No one in society is free from stress and the damage it can cause to your quality of life is huge. However, if you know how to tackle stress and clear away those destructive thoughts as they appear, your whole well-being will change drastically. From studying stress in a psychiatric practice, R Duncan Wallace MD has developed proven techniques and methods that will give clarity to the illogical thoughts which trigger stress. In The Great Little Book of Stress Relief, discover how you can decipher thoughts that are both negative and unwarranted and regain your focus and motivation. By following the exercises throughout this guide, you can quickly deal with stress and anxiety immediately. Stress is not only a debilitating feeling, it also reduces your quality of life and, in severe cases, can also lead to more serious conditions such as depression and heart disease. If you feel your mind and negative thoughts are in control of your life, it is time to take back command and take action toward a more positive, happy future and eventually rid yourself of stress permanently.

The Great Little Book of Stress Relief by R Duncan Wallace MD is absolutely superb and although it is concise, the information and techniques around the causes of stress are amazing. Every chapter contains a method that will definitely change how you view yourself, others, and society in general. I found the link to your thoughts, actions, and behaviors really thought-provoking. The methods were not only easy to follow and understand but could also be applied to your daily life immediately. The exercises that strengthen your focus were the most beneficial and they absolutely worked for me. I also found the sections explaining releaser thoughts and how to realign your mind with thoughts that serve your best interests were incredible. There were also the most powerful 'what if' questions to ask yourself which I have tried and immediately I found my mind changed to a more positive focus. A highly recommended read.

Jamie Michele

The Great Little Book of Stress Release by R Duncan Wallace, MD is a handbook with the intent of assisting in the reduction of mental tension and emotional strain. Dr. Wallace introduces readers to the primary sources of anxiety-inducing factors, ranging from clinical mental health issues to daily concerns that have a tendency to pop up via triggers that, for the most part, we seem to burden ourselves with. He does this by explaining how to curtail the thoughts that force us into bouts of disquiet and offering specific guidance on managing episodes of various positive coping mechanisms. These include but are not limited to thought redirection, simple cognitive behavioral therapy, and management exercises.
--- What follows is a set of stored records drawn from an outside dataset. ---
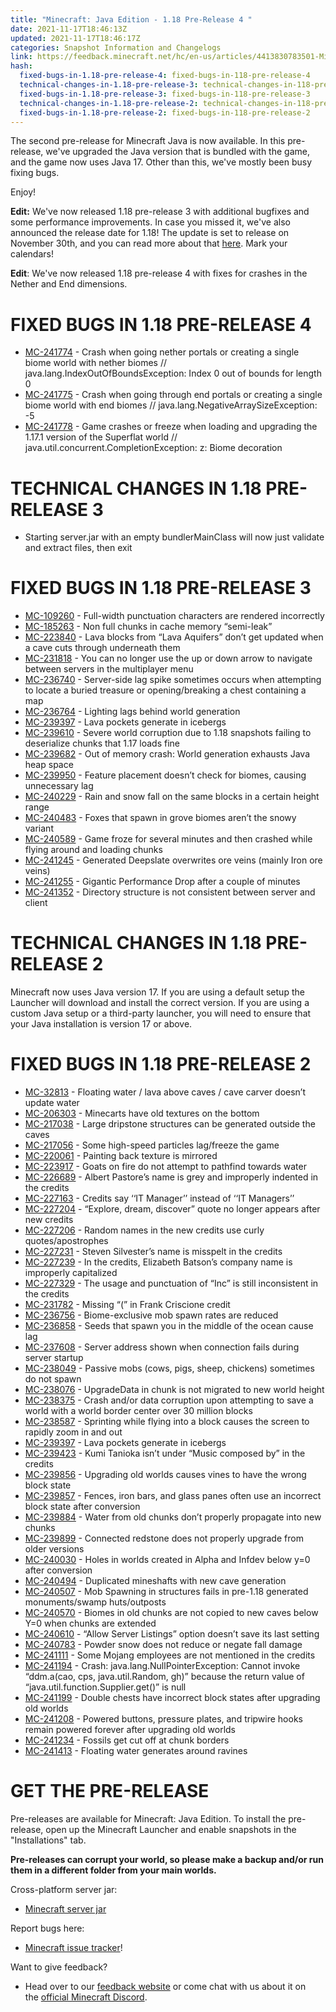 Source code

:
```yaml
---
title: "Minecraft: Java Edition - 1.18 Pre-Release 4 "
date: 2021-11-17T18:46:13Z
updated: 2021-11-17T18:46:17Z
categories: Snapshot Information and Changelogs
link: https://feedback.minecraft.net/hc/en-us/articles/4413830783501-Minecraft-Java-Edition-1-18-Pre-Release-4
hash:
  fixed-bugs-in-1.18-pre-release-4: fixed-bugs-in-118-pre-release-4
  technical-changes-in-1.18-pre-release-3: technical-changes-in-118-pre-release-3
  fixed-bugs-in-1.18-pre-release-3: fixed-bugs-in-118-pre-release-3
  technical-changes-in-1.18-pre-release-2: technical-changes-in-118-pre-release-2
  fixed-bugs-in-1.18-pre-release-2: fixed-bugs-in-118-pre-release-2
---
```


The second pre-release for Minecraft Java is now available. In this pre-release, we've upgraded the Java version that is bundled with the game, and the game now uses Java 17. Other than this, we've mostly been busy fixing bugs.

Enjoy!

**Edit:** We've now released 1.18 pre-release 3 with additional bugfixes and some performance improvements. In case you missed it, we've also announced the release date for 1.18! The update is set to release on November 30th, and you can read more about that [here](https://www.minecraft.net/article/caves---cliffs-update-part-ii-coming.html). Mark your calendars!

**Edit**: We've now released 1.18 pre-release 4 with fixes for crashes in the Nether and End dimensions.

# FIXED BUGS IN 1.18 PRE-RELEASE 4

- [MC-241774](https://bugs.mojang.com/browse/MC-241774) - Crash when going nether portals or creating a single biome world with nether biomes // java.lang.IndexOutOfBoundsException: Index 0 out of bounds for length 0
- [MC-241775](https://bugs.mojang.com/browse/MC-241775) - Crash when going through end portals or creating a single biome world with end biomes // java.lang.NegativeArraySizeException: -5
- [MC-241778](https://bugs.mojang.com/browse/MC-241778) - Game crashes or freeze when loading and upgrading the 1.17.1 version of the Superflat world // java.util.concurrent.CompletionException: z: Biome decoration

# TECHNICAL CHANGES IN 1.18 PRE-RELEASE 3

- Starting server.jar with an empty bundlerMainClass will now just validate and extract files, then exit

# FIXED BUGS IN 1.18 PRE-RELEASE 3

- [MC-109260](https://bugs.mojang.com/browse/MC-109260) - Full-width punctuation characters are rendered incorrectly
- [MC-185263](https://bugs.mojang.com/browse/MC-185263) - Non full chunks in cache memory “semi-leak”
- [MC-223840](https://bugs.mojang.com/browse/MC-223840) - Lava blocks from “Lava Aquifers” don’t get updated when a cave cuts through underneath them
- [MC-231818](https://bugs.mojang.com/browse/MC-231818) - You can no longer use the up or down arrow to navigate between servers in the multiplayer menu
- [MC-236740](https://bugs.mojang.com/browse/MC-236740) - Server-side lag spike sometimes occurs when attempting to locate a buried treasure or opening/breaking a chest containing a map
- [MC-236764](https://bugs.mojang.com/browse/MC-236764) - Lighting lags behind world generation
- [MC-239397](https://bugs.mojang.com/browse/MC-239397) - Lava pockets generate in icebergs
- [MC-239610](https://bugs.mojang.com/browse/MC-239610) - Severe world corruption due to 1.18 snapshots failing to deserialize chunks that 1.17 loads fine
- [MC-239682](https://bugs.mojang.com/browse/MC-239682) - Out of memory crash: World generation exhausts Java heap space
- [MC-239950](https://bugs.mojang.com/browse/MC-239950) - Feature placement doesn’t check for biomes, causing unnecessary lag
- [MC-240229](https://bugs.mojang.com/browse/MC-240229) - Rain and snow fall on the same blocks in a certain height range
- [MC-240483](https://bugs.mojang.com/browse/MC-240483) - Foxes that spawn in grove biomes aren’t the snowy variant
- [MC-240589](https://bugs.mojang.com/browse/MC-240589) - Game froze for several minutes and then crashed while flying around and loading chunks
- [MC-241245](https://bugs.mojang.com/browse/MC-241245) - Generated Deepslate overwrites ore veins (mainly Iron ore veins)
- [MC-241255](https://bugs.mojang.com/browse/MC-241255) - Gigantic Performance Drop after a couple of minutes
- [MC-241352](https://bugs.mojang.com/browse/MC-241352) - Directory structure is not consistent between server and client

# TECHNICAL CHANGES IN 1.18 PRE-RELEASE 2

Minecraft now uses Java version 17. If you are using a default setup the Launcher will download and install the correct version. If you are using a custom Java setup or a third-party launcher, you will need to ensure that your Java installation is version 17 or above.

# FIXED BUGS IN 1.18 PRE-RELEASE 2

- [MC-32813](https://bugs.mojang.com/browse/MC-32813) - Floating water / lava above caves / cave carver doesn’t update water
- [MC-206303](https://bugs.mojang.com/browse/MC-206303) - Minecarts have old textures on the bottom
- [MC-217038](https://bugs.mojang.com/browse/MC-217038) - Large dripstone structures can be generated outside the caves
- [MC-217056](https://bugs.mojang.com/browse/MC-217056) - Some high-speed particles lag/freeze the game
- [MC-220061](https://bugs.mojang.com/browse/MC-220061) - Painting back texture is mirrored
- [MC-223917](https://bugs.mojang.com/browse/MC-223917) - Goats on fire do not attempt to pathfind towards water
- [MC-226689](https://bugs.mojang.com/browse/MC-226689) - Albert Pastore’s name is grey and improperly indented in the credits
- [MC-227163](https://bugs.mojang.com/browse/MC-227163) - Credits say ‘‘IT Manager’’ instead of ‘‘IT Managers’’
- [MC-227204](https://bugs.mojang.com/browse/MC-227204) - “Explore, dream, discover” quote no longer appears after new credits
- [MC-227206](https://bugs.mojang.com/browse/MC-227206) - Random names in the new credits use curly quotes/apostrophes
- [MC-227231](https://bugs.mojang.com/browse/MC-227231) - Steven Silvester’s name is misspelt in the credits
- [MC-227239](https://bugs.mojang.com/browse/MC-227239) - In the credits, Elizabeth Batson’s company name is improperly capitalized
- [MC-227329](https://bugs.mojang.com/browse/MC-227329) - The usage and punctuation of “Inc” is still inconsistent in the credits
- [MC-231782](https://bugs.mojang.com/browse/MC-231782) - Missing “(” in Frank Criscione credit
- [MC-236756](https://bugs.mojang.com/browse/MC-236756) - Biome-exclusive mob spawn rates are reduced
- [MC-236858](https://bugs.mojang.com/browse/MC-236858) - Seeds that spawn you in the middle of the ocean cause lag
- [MC-237608](https://bugs.mojang.com/browse/MC-237608) - Server address shown when connection fails during server startup
- [MC-238049](https://bugs.mojang.com/browse/MC-238049) - Passive mobs (cows, pigs, sheep, chickens) sometimes do not spawn
- [MC-238076](https://bugs.mojang.com/browse/MC-238076) - UpgradeData in chunk is not migrated to new world height
- [MC-238375](https://bugs.mojang.com/browse/MC-238375) - Crash and/or data corruption upon attempting to save a world with a world border center over 30 million blocks
- [MC-238587](https://bugs.mojang.com/browse/MC-238587) - Sprinting while flying into a block causes the screen to rapidly zoom in and out
- [MC-239397](https://bugs.mojang.com/browse/MC-239397) - Lava pockets generate in icebergs
- [MC-239423](https://bugs.mojang.com/browse/MC-239423) - Kumi Tanioka isn’t under “Music composed by” in the credits
- [MC-239856](https://bugs.mojang.com/browse/MC-239856) - Upgrading old worlds causes vines to have the wrong block state
- [MC-239857](https://bugs.mojang.com/browse/MC-239857) - Fences, iron bars, and glass panes often use an incorrect block state after conversion
- [MC-239884](https://bugs.mojang.com/browse/MC-239884) - Water from old chunks don’t properly propagate into new chunks
- [MC-239899](https://bugs.mojang.com/browse/MC-239899) - Connected redstone does not properly upgrade from older versions
- [MC-240030](https://bugs.mojang.com/browse/MC-240030) - Holes in worlds created in Alpha and Infdev below y=0 after conversion
- [MC-240494](https://bugs.mojang.com/browse/MC-240494) - Duplicated mineshafts with new cave generation
- [MC-240507](https://bugs.mojang.com/browse/MC-240507) - Mob Spawning in structures fails in pre-1.18 generated monuments/swamp huts/outposts
- [MC-240570](https://bugs.mojang.com/browse/MC-240570) - Biomes in old chunks are not copied to new caves below Y=0 when chunks are extended
- [MC-240610](https://bugs.mojang.com/browse/MC-240610) - “Allow Server Listings” option doesn’t save its last setting
- [MC-240783](https://bugs.mojang.com/browse/MC-240783) - Powder snow does not reduce or negate fall damage
- [MC-241111](https://bugs.mojang.com/browse/MC-241111) - Some Mojang employees are not mentioned in the credits
- [MC-241194](https://bugs.mojang.com/browse/MC-241194) - Crash: java.lang.NullPointerException: Cannot invoke “ddm.a(cao, cps, java.util.Random, gh)” because the return value of “java.util.function.Supplier.get()” is null
- [MC-241199](https://bugs.mojang.com/browse/MC-241199) - Double chests have incorrect block states after upgrading old worlds
- [MC-241208](https://bugs.mojang.com/browse/MC-241208) - Powered buttons, pressure plates, and tripwire hooks remain powered forever after upgrading old worlds
- [MC-241234](https://bugs.mojang.com/browse/MC-241234) - Fossils get cut off at chunk borders
- [MC-241413](https://bugs.mojang.com/browse/MC-241413) - Floating water generates around ravines

# GET THE PRE-RELEASE

Pre-releases are available for Minecraft: Java Edition. To install the pre-release, open up the Minecraft Launcher and enable snapshots in the "Installations" tab.

**Pre-releases can corrupt your world, so please make a backup and/or run them in a different folder from your main worlds.**

Cross-platform server jar:

- [Minecraft server jar](https://launcher.mojang.com/v1/objects/d17d3501f7f9d68793d5a505978ea5b87a208b43/server.jar)

Report bugs here:

- [Minecraft issue tracker](https://aka.ms/snapshotbugs?ref=blog)!

Want to give feedback?

- Head over to our [feedback website](https://aka.ms/snapshotfeedback) or come chat with us about it on the [official Minecraft Discord](https://discordapp.com/invite/minecraft).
As the world begins to emerge from a time of unprecedented hardship that impacted so many, the timing of R Duncan Wallace's The Great Little Book of Stress Relief is a bit of a blessing. I initially thought it may have come a few months too late but as we attempt to make transitions back to the new-new normal, the anxiety and fear around what that looks like are different from what we felt while in the throes of it. I found the section on stressors associated with chain-linked goals useful, exploring the worry we have that by not meeting our incremental short-term goals they will snowball into a “my life will be ruined” scenario. I connect this with much of what I am witnessing now in the context of friends and family re-entering the job market, a few of them in totally new and foreign areas where a reinvention is required. Dr. Wallace points out the importance of keeping goals singular to unpack the snowball. This really is a little book but the amount of information it contains is wonderful.